A small holiday park populated by owners, families of owners and renters., trying to cope with constant rain. Each lodges occupants has a chapter, good description of family dynamics and hidden emotions.. in between chapters is a short passage on the wildlife and nature of the area, this works well
Well written and beautifully described with a good finale..

This was not what i expected and i felt it was not as good as the Ghost Wall was. I did like the writing style but the story and plot was just too disjointed for me and it just needed some refining as it had the potential to be so good. I would pick up another book by Sarah Moss but this wasn't for me.

I am unsure whether to call this latest offering, by the wonderful Sarah Moss, a short novel, or a novella. It is based around a holiday park in Scotland, where a range of different people are staying in cabins that they either own, rent, or are borrowing for a holiday. However, rain pours down constantly, leaving most of those stuck inside for most of the time, often with bored and fretful youngsters. Meanwhile, there is a tent just outside the boundaries of the park, causing some disquiet, and a Ukrainian family who hold noisy parties each evening.
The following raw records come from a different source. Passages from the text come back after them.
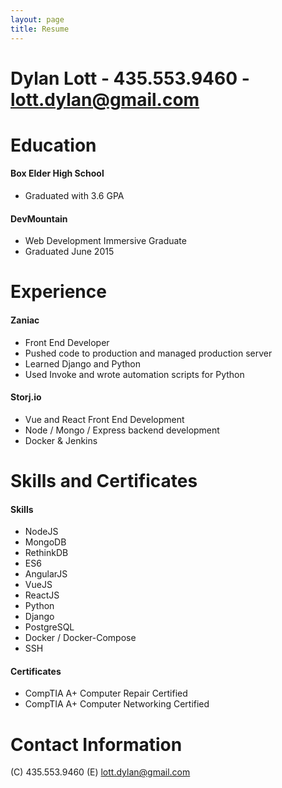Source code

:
```yaml
---
layout: page
title: Resume
---
```


# Dylan Lott - 435.553.9460 - lott.dylan@gmail.com

# Education 

#### Box Elder High School 
- Graduated with 3.6 GPA 

#### DevMountain 
- Web Development Immersive Graduate 
- Graduated June 2015

# Experience 

#### Zaniac 
- Front End Developer 
- Pushed code to production and managed production server 
- Learned Django and Python 
- Used Invoke and wrote automation scripts for Python

#### Storj.io
- Vue and React Front End Development
- Node / Mongo / Express backend development
- Docker & Jenkins 

# Skills and Certificates 

#### Skills 

- NodeJS
- MongoDB 
- RethinkDB 
- ES6
- AngularJS
- VueJS
- ReactJS
- Python 
- Django
- PostgreSQL 
- Docker / Docker-Compose 
- SSH

#### Certificates 

- CompTIA A+ Computer Repair Certified 
- CompTIA A+ Computer Networking Certified 

# Contact Information
(C) 435.553.9460
(E) lott.dylan@gmail.com
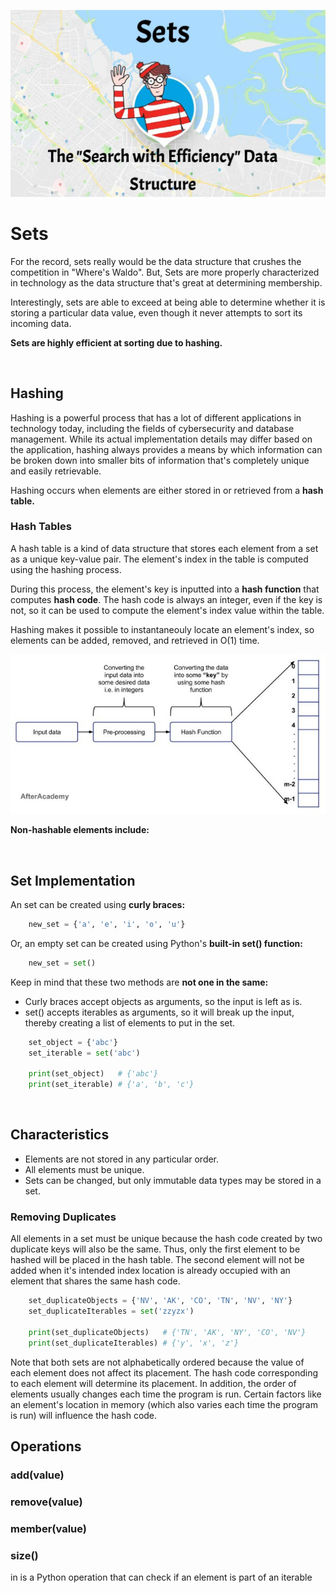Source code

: ![Image of Waldo from "Where's Waldo"](../images/sets_intro.jpg)

# Sets
For the record, sets really would be the data structure that crushes the competition in "Where's Waldo". But, Sets are more properly characterized in technology as the data structure that's great at determining membership.
 
Interestingly, sets are able to exceed at being able to determine whether it is storing a particular data value, even though it never attempts to sort its incoming data.  

**Sets are highly efficient at sorting due to hashing.**

&nbsp;
## Hashing
Hashing is a powerful process that has a lot of different applications in technology today, including the fields of cybersecurity and database management. While its actual implementation details may differ based on the application, hashing always provides a means by which information can be broken down into smaller bits of information that's completely unique and easily retrievable.

Hashing occurs when elements are either stored in or retrieved from a **hash table.**

### Hash Tables
A hash table is a kind of data structure that stores each element from a set as a unique key-value pair. The element's index in the table is computed using the hashing process. 

During this process, the element's key is inputted into a **hash function** that computes **hash code**. The hash code is always an integer, even if the key is not, so it can be used to compute the element's index value within the table. 

Hashing makes it possible to instantaneouly locate an element's index, so elements can be added, removed, and retrieved in O(1) time. 

![Chart displaying the steps of the hashing process](../images/hashing_process.jpg)

**Non-hashable elements include:**

&nbsp;
## Set Implementation
An set can be created using **curly braces:**

```python
    new_set = {'a', 'e', 'i', 'o', 'u'}
```

Or, an empty set can be created using Python's **built-in set() function:** 

```python
    new_set = set()
```

Keep in mind that these two methods are **not one in the same:**
* Curly braces accept objects as arguments, so the input is left as is.
* set() accepts iterables as arguments, so it will break up the input, 
thereby creating a list of elements to put in the set.

```python
    set_object = {'abc'}    
    set_iterable = set('abc') 

    print(set_object)   # {'abc'}
    print(set_iterable) # {'a', 'b', 'c'}
```

&nbsp;
## Characteristics 
* Elements are not stored in any particular order.
* All elements must be unique.
* Sets can be changed, but only immutable data types may be stored in a set.


### Removing Duplicates
All elements in a set must be unique because the hash code created
by two duplicate keys will also be the same. Thus, only the first
element to be hashed will be placed in the hash table. The second element
will not be added when it's intended index location is already occupied
with an element that shares the same hash code.

```python
    set_duplicateObjects = {'NV', 'AK', 'CO', 'TN', 'NV', 'NY'}      
    set_duplicateIterables = set('zzyzx') 

    print(set_duplicateObjects)   # {'TN', 'AK', 'NY', 'CO', 'NV'}
    print(set_duplicateIterables) # {'y', 'x', 'z'}
```
Note that both sets are not alphabetically ordered because
the value of each element does not affect its placement. The
hash code corresponding to each element will determine its
placement. In addition, the order of elements usually changes
each time the program is run. Certain factors like an element's 
location in memory (which also varies each time the program is
run) will influence the hash code.

## Operations 

### add(value)


### remove(value)


### member(value)


### size()

in is a Python operation that can check if an element is part of an iterable
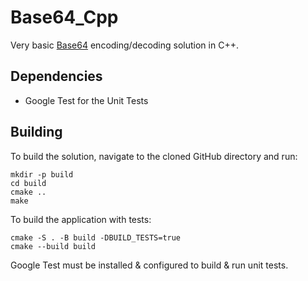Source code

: # Base64_Cpp

Very basic [Base64](https://en.wikipedia.org/wiki/Base64) encoding/decoding solution in C++.

## Dependencies

- Google Test for the Unit Tests

## Building

To build the solution, navigate to the cloned GitHub directory and run:

```
mkdir -p build
cd build
cmake ..
make
```

To build the application with tests:

```
cmake -S . -B build -DBUILD_TESTS=true
cmake --build build
```

Google Test must be installed & configured to build & run unit tests.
Moss inhabits the minds of several of those inhabiting the cabins. A retired doctor, a woman who is obsessed with running, an exhausted young mother, plus one of the most realistic, and humorous, sex scenes I have read. We get to know their dreams, their desires, their faults and their frustrations. With the foul weather, noise and boredom, the author creates a setting in which you know something will happen, but are unsure exactly what, until the end of the book.
I think this would be an excellent choice for a reading group. It is a slim read, but it explores human nature really well; the way we view others, as well as ourselves. How minor irritations become inflated when people are isolated, bored and resentful and yet how they draw together in a crisis. I received a copy of this book from the publisher, via NetGalley, for review.